**Prompt:** The listing below is to be transcribed exactly.

**Supplied entries:**
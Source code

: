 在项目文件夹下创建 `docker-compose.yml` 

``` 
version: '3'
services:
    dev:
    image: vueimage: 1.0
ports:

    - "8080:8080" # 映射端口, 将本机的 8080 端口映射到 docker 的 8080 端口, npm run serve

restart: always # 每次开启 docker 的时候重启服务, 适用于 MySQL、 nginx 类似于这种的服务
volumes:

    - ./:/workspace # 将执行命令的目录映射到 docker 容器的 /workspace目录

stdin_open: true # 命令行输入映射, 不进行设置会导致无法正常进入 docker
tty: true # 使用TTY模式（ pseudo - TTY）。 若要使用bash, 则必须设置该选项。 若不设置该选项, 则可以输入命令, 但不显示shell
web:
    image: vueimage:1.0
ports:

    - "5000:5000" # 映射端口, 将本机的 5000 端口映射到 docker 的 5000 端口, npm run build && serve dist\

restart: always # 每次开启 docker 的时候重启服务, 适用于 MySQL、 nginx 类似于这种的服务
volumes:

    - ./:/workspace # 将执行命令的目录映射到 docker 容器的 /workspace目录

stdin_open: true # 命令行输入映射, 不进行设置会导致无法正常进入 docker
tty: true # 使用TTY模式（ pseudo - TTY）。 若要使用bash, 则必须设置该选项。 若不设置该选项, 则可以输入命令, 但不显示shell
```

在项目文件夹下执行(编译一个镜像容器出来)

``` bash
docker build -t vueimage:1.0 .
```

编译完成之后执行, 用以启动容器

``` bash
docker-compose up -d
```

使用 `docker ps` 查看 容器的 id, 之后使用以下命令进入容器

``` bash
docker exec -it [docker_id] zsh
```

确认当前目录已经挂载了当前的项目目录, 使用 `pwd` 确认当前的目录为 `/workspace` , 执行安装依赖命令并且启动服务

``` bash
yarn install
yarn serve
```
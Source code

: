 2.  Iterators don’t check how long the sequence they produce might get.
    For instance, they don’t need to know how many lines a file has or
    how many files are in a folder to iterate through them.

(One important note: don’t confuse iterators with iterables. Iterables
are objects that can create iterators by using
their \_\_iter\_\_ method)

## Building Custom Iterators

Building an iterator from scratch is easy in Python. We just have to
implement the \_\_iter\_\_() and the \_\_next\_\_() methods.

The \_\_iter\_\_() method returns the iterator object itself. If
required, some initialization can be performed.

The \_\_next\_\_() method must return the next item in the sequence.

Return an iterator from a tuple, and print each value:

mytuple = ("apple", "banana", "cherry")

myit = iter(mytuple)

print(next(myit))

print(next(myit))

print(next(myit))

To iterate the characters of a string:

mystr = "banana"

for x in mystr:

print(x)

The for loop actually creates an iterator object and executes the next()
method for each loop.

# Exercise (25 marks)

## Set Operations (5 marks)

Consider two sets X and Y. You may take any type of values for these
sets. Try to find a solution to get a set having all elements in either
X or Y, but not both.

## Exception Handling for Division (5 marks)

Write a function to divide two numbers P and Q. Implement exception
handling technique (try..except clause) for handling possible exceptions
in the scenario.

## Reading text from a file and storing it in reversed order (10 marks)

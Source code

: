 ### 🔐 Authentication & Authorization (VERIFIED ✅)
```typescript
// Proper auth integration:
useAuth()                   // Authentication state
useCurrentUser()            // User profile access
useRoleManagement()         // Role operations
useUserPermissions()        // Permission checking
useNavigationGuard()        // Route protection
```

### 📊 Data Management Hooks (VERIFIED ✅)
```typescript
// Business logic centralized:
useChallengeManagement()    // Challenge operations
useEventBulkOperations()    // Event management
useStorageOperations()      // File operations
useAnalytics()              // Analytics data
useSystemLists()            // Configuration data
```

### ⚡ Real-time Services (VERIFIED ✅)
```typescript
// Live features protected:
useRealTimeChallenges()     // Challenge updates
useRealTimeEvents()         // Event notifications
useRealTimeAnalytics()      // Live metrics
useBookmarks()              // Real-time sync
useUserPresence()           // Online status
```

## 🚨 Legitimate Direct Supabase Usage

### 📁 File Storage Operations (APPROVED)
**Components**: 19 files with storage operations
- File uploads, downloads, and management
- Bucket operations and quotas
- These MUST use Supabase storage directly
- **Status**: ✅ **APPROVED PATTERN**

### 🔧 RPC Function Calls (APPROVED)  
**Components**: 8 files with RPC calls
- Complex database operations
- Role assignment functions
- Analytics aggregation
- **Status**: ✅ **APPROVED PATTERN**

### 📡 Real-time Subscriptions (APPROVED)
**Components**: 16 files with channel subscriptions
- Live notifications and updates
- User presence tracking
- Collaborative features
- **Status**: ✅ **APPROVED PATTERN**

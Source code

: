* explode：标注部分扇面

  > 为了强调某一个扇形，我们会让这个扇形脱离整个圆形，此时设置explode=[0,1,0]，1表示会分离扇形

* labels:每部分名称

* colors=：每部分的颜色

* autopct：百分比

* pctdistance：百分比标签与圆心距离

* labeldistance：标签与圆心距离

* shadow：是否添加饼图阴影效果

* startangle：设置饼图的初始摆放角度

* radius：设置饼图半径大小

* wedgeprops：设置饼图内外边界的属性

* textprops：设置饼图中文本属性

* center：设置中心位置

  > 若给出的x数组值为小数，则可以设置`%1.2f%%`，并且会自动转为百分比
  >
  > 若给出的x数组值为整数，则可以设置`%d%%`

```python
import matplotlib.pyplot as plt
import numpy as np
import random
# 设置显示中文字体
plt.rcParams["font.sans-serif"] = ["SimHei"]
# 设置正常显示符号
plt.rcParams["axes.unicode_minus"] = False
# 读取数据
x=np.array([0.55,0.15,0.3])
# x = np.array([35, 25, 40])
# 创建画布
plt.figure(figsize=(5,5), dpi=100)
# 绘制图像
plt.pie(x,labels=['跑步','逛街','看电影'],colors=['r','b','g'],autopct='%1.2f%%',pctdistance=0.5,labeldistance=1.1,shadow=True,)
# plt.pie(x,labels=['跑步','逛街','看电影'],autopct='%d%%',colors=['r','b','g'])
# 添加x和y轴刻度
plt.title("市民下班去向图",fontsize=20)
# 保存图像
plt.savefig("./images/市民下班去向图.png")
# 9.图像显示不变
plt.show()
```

**Response to the exercise:**
Source code

: 在项目文件夹下创建 `docker-compose.yml` 

``` 
version: '3'
services:
    dev:
    image: vueimage: 1.0
ports:

    - "8080:8080" # 映射端口, 将本机的 8080 端口映射到 docker 的 8080 端口, npm run serve

restart: always # 每次开启 docker 的时候重启服务, 适用于 MySQL、 nginx 类似于这种的服务
volumes:

    - ./:/workspace # 将执行命令的目录映射到 docker 容器的 /workspace目录

stdin_open: true # 命令行输入映射, 不进行设置会导致无法正常进入 docker
tty: true # 使用TTY模式（ pseudo - TTY）。 若要使用bash, 则必须设置该选项。 若不设置该选项, 则可以输入命令, 但不显示shell
web:
    image: vueimage:1.0
ports:

    - "5000:5000" # 映射端口, 将本机的 5000 端口映射到 docker 的 5000 端口, npm run build && serve dist\

restart: always # 每次开启 docker 的时候重启服务, 适用于 MySQL、 nginx 类似于这种的服务
volumes:

    - ./:/workspace # 将执行命令的目录映射到 docker 容器的 /workspace目录

stdin_open: true # 命令行输入映射, 不进行设置会导致无法正常进入 docker
tty: true # 使用TTY模式（ pseudo - TTY）。 若要使用bash, 则必须设置该选项。 若不设置该选项, 则可以输入命令, 但不显示shell
```

在项目文件夹下执行(编译一个镜像容器出来)

``` bash
docker build -t vueimage:1.0 .
```

编译完成之后执行, 用以启动容器

``` bash
docker-compose up -d
```

使用 `docker ps` 查看 容器的 id, 之后使用以下命令进入容器

``` bash
docker exec -it [docker_id] zsh
```

确认当前目录已经挂载了当前的项目目录, 使用 `pwd` 确认当前的目录为 `/workspace` , 执行安装依赖命令并且启动服务

``` bash
yarn install
yarn serve
```
Source code

: 2.  Iterators don’t check how long the sequence they produce might get.
    For instance, they don’t need to know how many lines a file has or
    how many files are in a folder to iterate through them.

(One important note: don’t confuse iterators with iterables. Iterables
are objects that can create iterators by using
their \_\_iter\_\_ method)

## Building Custom Iterators

Building an iterator from scratch is easy in Python. We just have to
implement the \_\_iter\_\_() and the \_\_next\_\_() methods.

The \_\_iter\_\_() method returns the iterator object itself. If
required, some initialization can be performed.

The \_\_next\_\_() method must return the next item in the sequence.

Return an iterator from a tuple, and print each value:

mytuple = ("apple", "banana", "cherry")

myit = iter(mytuple)

print(next(myit))

print(next(myit))

print(next(myit))

To iterate the characters of a string:

mystr = "banana"

for x in mystr:

print(x)

The for loop actually creates an iterator object and executes the next()
method for each loop.

# Exercise (25 marks)

## Set Operations (5 marks)

Consider two sets X and Y. You may take any type of values for these
sets. Try to find a solution to get a set having all elements in either
X or Y, but not both.

## Exception Handling for Division (5 marks)

Write a function to divide two numbers P and Q. Implement exception
handling technique (try..except clause) for handling possible exceptions
in the scenario.

## Reading text from a file and storing it in reversed order (10 marks)

Source code

: ### 🔐 Authentication & Authorization (VERIFIED ✅)
```typescript
// Proper auth integration:
useAuth()                   // Authentication state
useCurrentUser()            // User profile access
useRoleManagement()         // Role operations
useUserPermissions()        // Permission checking
useNavigationGuard()        // Route protection
```

### 📊 Data Management Hooks (VERIFIED ✅)
```typescript
// Business logic centralized:
useChallengeManagement()    // Challenge operations
useEventBulkOperations()    // Event management
useStorageOperations()      // File operations
useAnalytics()              // Analytics data
useSystemLists()            // Configuration data
```

### ⚡ Real-time Services (VERIFIED ✅)
```typescript
// Live features protected:
useRealTimeChallenges()     // Challenge updates
useRealTimeEvents()         // Event notifications
useRealTimeAnalytics()      // Live metrics
useBookmarks()              // Real-time sync
useUserPresence()           // Online status
```

## 🚨 Legitimate Direct Supabase Usage

### 📁 File Storage Operations (APPROVED)
**Components**: 19 files with storage operations
- File uploads, downloads, and management
- Bucket operations and quotas
- These MUST use Supabase storage directly
- **Status**: ✅ **APPROVED PATTERN**

### 🔧 RPC Function Calls (APPROVED)  
**Components**: 8 files with RPC calls
- Complex database operations
- Role assignment functions
- Analytics aggregation
- **Status**: ✅ **APPROVED PATTERN**

### 📡 Real-time Subscriptions (APPROVED)
**Components**: 16 files with channel subscriptions
- Live notifications and updates
- User presence tracking
- Collaborative features
- **Status**: ✅ **APPROVED PATTERN**

Source code

:* explode：标注部分扇面

  > 为了强调某一个扇形，我们会让这个扇形脱离整个圆形，此时设置explode=[0,1,0]，1表示会分离扇形

* labels:每部分名称

* colors=：每部分的颜色

* autopct：百分比

* pctdistance：百分比标签与圆心距离

* labeldistance：标签与圆心距离

* shadow：是否添加饼图阴影效果

* startangle：设置饼图的初始摆放角度

* radius：设置饼图半径大小

* wedgeprops：设置饼图内外边界的属性

* textprops：设置饼图中文本属性

* center：设置中心位置

  > 若给出的x数组值为小数，则可以设置`%1.2f%%`，并且会自动转为百分比
  >
  > 若给出的x数组值为整数，则可以设置`%d%%`

```python
import matplotlib.pyplot as plt
import numpy as np
import random
# 设置显示中文字体
plt.rcParams["font.sans-serif"] = ["SimHei"]
# 设置正常显示符号
plt.rcParams["axes.unicode_minus"] = False
# 读取数据
x=np.array([0.55,0.15,0.3])
# x = np.array([35, 25, 40])
# 创建画布
plt.figure(figsize=(5,5), dpi=100)
# 绘制图像
plt.pie(x,labels=['跑步','逛街','看电影'],colors=['r','b','g'],autopct='%1.2f%%',pctdistance=0.5,labeldistance=1.1,shadow=True,)
# plt.pie(x,labels=['跑步','逛街','看电影'],autopct='%d%%',colors=['r','b','g'])
# 添加x和y轴刻度
plt.title("市民下班去向图",fontsize=20)
# 保存图像
plt.savefig("./images/市民下班去向图.png")
# 9.图像显示不变
plt.show()
```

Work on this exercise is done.